━━━━━ RECORDS SHOWN ━━━━━

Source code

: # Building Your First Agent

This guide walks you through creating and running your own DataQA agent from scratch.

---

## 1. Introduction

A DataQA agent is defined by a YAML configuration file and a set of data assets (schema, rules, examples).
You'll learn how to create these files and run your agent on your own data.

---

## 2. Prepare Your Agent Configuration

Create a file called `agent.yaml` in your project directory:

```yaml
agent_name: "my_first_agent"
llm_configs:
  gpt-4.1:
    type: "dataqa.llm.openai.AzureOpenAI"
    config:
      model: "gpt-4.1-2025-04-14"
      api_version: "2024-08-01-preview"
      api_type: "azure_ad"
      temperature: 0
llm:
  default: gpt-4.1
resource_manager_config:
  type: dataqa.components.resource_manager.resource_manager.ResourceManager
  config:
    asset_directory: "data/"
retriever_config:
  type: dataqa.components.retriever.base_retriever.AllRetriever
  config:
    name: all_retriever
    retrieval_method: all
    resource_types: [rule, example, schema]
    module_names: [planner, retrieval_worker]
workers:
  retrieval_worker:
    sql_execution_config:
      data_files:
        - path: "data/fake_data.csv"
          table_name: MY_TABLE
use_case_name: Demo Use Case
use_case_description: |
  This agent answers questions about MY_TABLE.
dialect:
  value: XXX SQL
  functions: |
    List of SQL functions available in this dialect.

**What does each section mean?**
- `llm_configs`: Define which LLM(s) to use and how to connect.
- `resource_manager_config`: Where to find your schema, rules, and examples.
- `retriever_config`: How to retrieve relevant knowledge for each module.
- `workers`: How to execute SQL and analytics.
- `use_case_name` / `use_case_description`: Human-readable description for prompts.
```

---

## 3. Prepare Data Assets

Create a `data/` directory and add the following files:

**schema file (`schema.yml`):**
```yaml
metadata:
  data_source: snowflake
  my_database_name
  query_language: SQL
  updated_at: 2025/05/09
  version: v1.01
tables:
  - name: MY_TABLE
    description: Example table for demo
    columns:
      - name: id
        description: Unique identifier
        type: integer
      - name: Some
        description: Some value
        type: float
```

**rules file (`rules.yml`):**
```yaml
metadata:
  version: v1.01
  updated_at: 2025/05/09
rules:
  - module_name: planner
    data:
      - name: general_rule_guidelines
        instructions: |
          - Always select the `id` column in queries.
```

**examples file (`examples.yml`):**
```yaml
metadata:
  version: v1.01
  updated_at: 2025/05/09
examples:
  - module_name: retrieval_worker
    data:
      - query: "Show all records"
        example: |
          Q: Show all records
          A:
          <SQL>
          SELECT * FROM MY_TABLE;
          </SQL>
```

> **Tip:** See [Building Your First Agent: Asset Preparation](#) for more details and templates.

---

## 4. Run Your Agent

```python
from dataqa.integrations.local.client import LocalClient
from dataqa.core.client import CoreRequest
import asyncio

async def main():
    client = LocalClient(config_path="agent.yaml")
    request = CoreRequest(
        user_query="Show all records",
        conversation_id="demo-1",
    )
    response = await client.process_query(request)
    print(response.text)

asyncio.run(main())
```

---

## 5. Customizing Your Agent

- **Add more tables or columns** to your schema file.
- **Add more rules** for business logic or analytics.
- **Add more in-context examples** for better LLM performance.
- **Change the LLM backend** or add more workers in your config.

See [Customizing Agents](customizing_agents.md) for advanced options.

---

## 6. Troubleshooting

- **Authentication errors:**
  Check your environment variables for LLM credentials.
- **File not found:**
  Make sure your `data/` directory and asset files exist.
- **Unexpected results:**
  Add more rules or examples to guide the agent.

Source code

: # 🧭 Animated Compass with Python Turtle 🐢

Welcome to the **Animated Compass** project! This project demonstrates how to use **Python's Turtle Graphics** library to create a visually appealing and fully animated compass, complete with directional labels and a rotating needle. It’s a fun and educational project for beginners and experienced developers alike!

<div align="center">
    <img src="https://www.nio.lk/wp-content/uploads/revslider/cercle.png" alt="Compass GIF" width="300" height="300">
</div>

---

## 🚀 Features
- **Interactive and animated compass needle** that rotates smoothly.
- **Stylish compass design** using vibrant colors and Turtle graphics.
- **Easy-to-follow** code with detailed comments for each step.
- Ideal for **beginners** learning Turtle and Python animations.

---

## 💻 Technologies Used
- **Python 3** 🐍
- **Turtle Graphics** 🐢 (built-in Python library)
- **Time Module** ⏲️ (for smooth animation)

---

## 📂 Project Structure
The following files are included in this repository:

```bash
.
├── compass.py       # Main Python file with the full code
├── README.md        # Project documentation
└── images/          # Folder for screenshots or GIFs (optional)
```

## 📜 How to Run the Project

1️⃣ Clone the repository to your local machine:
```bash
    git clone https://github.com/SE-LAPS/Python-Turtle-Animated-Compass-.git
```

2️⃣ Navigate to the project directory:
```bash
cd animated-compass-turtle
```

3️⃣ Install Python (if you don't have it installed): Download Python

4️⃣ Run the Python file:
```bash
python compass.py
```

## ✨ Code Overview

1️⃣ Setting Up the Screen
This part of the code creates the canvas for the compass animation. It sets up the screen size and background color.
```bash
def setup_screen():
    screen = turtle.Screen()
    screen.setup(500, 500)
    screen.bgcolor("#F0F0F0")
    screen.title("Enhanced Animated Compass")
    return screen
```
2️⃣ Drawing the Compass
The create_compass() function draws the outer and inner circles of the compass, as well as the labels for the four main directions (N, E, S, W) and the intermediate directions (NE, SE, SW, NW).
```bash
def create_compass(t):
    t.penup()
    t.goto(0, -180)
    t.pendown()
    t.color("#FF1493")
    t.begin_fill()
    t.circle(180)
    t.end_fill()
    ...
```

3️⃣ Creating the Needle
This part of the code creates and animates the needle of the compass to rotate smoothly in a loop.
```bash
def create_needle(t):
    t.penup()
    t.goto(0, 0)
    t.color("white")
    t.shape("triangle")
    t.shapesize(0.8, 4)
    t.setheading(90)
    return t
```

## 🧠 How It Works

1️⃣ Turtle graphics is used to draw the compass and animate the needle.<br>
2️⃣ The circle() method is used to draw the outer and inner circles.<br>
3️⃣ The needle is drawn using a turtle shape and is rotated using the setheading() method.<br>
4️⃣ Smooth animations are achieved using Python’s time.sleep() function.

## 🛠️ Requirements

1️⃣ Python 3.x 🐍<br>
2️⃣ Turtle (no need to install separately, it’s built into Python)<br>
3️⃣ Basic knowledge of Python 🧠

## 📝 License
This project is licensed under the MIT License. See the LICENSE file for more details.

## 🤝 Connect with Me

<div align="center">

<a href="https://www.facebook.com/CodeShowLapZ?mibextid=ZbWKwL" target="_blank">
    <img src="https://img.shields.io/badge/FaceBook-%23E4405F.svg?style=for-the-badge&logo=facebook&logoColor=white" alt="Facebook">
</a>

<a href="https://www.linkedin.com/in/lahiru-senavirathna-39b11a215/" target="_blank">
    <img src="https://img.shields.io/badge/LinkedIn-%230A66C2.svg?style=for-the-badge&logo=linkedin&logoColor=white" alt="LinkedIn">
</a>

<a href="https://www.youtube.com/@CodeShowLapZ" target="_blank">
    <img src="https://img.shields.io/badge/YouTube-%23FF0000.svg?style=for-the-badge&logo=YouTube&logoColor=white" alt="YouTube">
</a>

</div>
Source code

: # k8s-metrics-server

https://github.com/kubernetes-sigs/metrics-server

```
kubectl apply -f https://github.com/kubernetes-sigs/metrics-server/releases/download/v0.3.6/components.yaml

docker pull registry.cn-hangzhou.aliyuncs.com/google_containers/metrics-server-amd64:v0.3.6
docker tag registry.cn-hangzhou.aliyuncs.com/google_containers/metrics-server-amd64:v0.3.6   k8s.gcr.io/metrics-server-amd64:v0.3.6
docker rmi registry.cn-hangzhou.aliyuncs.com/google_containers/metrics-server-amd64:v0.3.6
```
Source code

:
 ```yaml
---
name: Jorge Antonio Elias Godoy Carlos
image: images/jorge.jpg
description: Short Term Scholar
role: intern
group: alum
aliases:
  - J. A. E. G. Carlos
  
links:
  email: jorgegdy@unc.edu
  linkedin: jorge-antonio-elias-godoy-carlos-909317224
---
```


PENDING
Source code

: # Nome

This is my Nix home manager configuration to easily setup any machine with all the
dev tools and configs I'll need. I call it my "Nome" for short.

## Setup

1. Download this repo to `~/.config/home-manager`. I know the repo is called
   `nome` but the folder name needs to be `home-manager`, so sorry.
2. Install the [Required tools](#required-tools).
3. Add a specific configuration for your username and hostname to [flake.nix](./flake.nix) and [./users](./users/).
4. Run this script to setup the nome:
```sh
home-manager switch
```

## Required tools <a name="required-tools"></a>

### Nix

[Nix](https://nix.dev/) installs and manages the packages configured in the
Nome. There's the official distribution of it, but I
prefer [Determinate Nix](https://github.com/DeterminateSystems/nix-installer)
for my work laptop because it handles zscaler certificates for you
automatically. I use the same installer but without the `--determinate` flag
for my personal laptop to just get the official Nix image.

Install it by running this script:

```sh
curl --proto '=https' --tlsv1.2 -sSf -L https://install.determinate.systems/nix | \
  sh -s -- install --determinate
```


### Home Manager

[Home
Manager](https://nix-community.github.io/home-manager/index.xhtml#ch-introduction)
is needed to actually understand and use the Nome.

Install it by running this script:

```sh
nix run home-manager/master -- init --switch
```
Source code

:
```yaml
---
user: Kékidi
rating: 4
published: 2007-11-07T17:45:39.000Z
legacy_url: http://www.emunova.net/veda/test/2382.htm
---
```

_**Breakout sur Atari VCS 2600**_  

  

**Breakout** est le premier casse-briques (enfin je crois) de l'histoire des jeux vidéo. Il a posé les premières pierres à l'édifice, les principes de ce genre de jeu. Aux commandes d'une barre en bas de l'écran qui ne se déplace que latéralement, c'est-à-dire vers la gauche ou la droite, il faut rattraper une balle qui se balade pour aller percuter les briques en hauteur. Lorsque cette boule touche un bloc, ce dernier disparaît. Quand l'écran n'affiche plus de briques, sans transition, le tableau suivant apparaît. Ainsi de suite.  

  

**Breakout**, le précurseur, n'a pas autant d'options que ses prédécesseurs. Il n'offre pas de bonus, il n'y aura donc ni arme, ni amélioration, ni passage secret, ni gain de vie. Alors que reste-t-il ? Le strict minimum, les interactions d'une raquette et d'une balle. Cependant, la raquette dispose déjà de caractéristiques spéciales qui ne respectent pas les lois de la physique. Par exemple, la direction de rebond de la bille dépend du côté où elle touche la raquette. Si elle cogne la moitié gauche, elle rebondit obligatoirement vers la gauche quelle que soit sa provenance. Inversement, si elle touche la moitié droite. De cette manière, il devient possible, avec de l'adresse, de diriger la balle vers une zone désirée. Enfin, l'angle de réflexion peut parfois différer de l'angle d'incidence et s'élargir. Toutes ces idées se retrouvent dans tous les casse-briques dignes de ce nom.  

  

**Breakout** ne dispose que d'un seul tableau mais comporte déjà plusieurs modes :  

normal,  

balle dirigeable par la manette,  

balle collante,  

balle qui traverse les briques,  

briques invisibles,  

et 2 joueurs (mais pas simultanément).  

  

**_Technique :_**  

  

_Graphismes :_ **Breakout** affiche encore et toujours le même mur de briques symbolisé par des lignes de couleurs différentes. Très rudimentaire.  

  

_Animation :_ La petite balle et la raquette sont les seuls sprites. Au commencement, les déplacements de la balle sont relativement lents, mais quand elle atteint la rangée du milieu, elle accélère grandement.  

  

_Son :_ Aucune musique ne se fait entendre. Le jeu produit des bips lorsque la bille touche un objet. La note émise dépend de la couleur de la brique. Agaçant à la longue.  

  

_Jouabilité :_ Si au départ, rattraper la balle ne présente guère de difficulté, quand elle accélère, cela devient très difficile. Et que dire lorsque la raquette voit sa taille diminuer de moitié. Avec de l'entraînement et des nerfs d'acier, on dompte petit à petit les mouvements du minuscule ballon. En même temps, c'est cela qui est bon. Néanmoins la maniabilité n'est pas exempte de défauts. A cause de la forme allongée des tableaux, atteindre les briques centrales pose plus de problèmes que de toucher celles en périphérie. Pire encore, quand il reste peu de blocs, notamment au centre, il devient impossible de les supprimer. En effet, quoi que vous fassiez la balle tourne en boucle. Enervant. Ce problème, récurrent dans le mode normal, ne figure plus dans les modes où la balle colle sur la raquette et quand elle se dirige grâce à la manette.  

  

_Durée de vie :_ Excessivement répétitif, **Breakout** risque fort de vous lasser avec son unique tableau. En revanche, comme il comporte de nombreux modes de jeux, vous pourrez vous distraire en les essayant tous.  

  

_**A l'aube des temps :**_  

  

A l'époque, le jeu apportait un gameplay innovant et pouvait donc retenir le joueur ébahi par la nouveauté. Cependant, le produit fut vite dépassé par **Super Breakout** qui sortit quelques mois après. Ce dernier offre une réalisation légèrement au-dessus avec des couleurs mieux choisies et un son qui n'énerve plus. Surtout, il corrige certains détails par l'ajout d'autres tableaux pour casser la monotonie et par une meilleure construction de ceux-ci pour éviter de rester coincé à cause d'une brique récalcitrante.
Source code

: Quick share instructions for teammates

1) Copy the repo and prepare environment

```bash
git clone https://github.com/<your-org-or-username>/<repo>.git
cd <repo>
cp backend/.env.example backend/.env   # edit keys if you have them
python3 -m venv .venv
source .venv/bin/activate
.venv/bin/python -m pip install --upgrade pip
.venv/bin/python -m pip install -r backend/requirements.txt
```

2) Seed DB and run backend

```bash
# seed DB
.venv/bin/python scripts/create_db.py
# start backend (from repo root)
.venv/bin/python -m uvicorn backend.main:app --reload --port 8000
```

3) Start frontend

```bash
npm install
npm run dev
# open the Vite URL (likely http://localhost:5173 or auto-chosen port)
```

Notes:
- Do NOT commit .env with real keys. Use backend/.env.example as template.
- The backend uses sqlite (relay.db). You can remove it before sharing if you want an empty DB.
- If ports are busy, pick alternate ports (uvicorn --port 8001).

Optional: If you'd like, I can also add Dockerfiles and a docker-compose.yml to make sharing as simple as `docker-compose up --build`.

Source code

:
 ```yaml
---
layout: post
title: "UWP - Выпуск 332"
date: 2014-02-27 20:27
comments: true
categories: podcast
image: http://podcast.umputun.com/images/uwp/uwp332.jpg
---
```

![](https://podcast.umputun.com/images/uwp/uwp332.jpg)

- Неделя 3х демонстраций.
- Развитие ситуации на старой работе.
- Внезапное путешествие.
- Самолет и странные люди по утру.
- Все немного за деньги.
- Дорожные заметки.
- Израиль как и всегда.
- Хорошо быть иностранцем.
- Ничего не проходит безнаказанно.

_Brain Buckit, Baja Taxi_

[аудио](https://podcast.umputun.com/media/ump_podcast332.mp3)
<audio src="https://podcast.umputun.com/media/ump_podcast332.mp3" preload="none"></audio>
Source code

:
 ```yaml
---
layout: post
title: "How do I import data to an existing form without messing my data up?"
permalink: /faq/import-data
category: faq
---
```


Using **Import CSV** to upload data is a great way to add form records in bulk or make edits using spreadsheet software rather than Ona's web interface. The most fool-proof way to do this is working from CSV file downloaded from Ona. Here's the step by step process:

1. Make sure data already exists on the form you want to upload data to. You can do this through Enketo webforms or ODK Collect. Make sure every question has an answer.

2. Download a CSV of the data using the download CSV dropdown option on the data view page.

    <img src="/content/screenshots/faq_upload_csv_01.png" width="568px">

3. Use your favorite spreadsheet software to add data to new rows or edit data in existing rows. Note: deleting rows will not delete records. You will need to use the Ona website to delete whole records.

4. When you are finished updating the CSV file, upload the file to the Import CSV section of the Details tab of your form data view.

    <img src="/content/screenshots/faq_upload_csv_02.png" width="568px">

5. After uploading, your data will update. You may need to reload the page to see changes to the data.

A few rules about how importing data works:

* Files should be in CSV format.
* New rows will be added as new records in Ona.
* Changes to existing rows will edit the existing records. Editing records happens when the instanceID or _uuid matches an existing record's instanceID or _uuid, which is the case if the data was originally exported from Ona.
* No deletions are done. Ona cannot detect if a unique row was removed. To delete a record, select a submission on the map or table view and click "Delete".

━━━━━

AIM OF THE EXERCISE
Reproduce exactly the lines of the records above from the one with "# Building Your First Agent" to the one with "A DataQA agent", both included, and leave out everything else.

EXERCISE SOLUTION
: # Building Your First Agent

This guide walks you through creating and running your own DataQA agent from scratch.

---

## 1. Introduction

A DataQA agent is defined by a YAML configuration file and a set of data assets (schema, rules, examples).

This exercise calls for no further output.